* [Work required]:
Filtering the records below, copy only those lines that include the word "schematic".

* [The data]:
↓↓↓
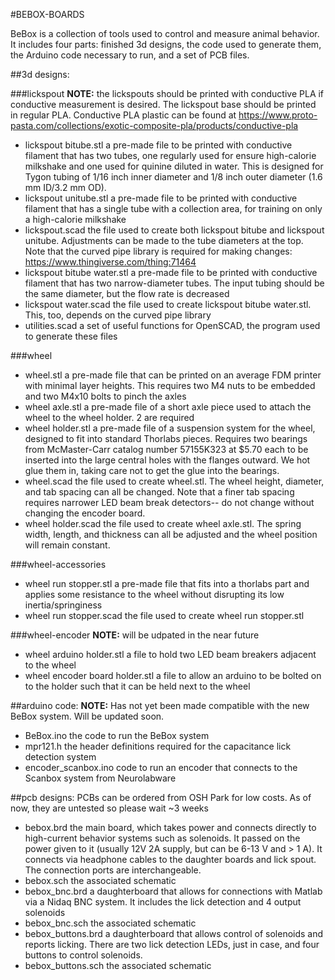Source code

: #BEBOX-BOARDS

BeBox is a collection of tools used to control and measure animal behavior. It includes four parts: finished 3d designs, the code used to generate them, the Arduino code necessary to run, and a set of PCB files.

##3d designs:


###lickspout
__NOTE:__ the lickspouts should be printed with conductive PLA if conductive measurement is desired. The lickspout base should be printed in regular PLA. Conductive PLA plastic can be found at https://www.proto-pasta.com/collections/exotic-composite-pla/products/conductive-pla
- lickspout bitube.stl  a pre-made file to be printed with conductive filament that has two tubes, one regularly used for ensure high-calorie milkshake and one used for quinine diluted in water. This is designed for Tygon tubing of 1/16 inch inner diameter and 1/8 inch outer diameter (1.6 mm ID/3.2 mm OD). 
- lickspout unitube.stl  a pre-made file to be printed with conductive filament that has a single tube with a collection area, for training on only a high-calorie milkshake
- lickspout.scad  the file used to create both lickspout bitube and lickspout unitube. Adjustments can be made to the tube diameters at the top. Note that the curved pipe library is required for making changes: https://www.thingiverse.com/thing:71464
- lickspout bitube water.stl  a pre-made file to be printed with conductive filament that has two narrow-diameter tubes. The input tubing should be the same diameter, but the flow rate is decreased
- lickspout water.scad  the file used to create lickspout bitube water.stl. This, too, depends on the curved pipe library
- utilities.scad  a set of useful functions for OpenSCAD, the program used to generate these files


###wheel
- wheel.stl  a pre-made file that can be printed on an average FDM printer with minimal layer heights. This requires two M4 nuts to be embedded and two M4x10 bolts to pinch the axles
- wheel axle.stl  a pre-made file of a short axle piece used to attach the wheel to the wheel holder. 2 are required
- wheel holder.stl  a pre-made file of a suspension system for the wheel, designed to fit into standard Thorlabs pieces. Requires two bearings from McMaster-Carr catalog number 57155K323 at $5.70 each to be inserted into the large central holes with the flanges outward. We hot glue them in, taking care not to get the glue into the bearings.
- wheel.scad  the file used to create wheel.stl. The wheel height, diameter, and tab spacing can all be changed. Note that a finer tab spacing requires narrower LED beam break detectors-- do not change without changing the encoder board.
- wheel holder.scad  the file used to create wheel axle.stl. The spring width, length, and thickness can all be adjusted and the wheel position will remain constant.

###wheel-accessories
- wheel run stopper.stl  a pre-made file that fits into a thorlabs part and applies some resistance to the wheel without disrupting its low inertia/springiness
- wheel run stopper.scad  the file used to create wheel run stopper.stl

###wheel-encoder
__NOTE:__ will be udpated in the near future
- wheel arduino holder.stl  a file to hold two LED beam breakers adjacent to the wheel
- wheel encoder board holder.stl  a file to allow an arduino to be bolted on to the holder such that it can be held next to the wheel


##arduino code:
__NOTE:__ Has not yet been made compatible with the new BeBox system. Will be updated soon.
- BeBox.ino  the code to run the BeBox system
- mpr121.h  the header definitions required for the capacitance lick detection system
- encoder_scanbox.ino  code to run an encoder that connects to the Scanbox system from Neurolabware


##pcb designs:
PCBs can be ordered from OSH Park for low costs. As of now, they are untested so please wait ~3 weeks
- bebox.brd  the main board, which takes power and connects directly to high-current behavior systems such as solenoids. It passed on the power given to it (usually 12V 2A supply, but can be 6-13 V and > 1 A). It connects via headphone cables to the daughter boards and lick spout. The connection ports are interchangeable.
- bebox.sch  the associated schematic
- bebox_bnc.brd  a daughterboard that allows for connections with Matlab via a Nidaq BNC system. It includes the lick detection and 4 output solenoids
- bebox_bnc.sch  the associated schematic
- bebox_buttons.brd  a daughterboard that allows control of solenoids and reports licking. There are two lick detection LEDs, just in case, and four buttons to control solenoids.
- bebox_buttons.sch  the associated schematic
↑↑↑
* [Answer below]:
- bebox.sch  the associated schematic
- bebox_bnc.sch  the associated schematic
- bebox_buttons.sch  the associated schematic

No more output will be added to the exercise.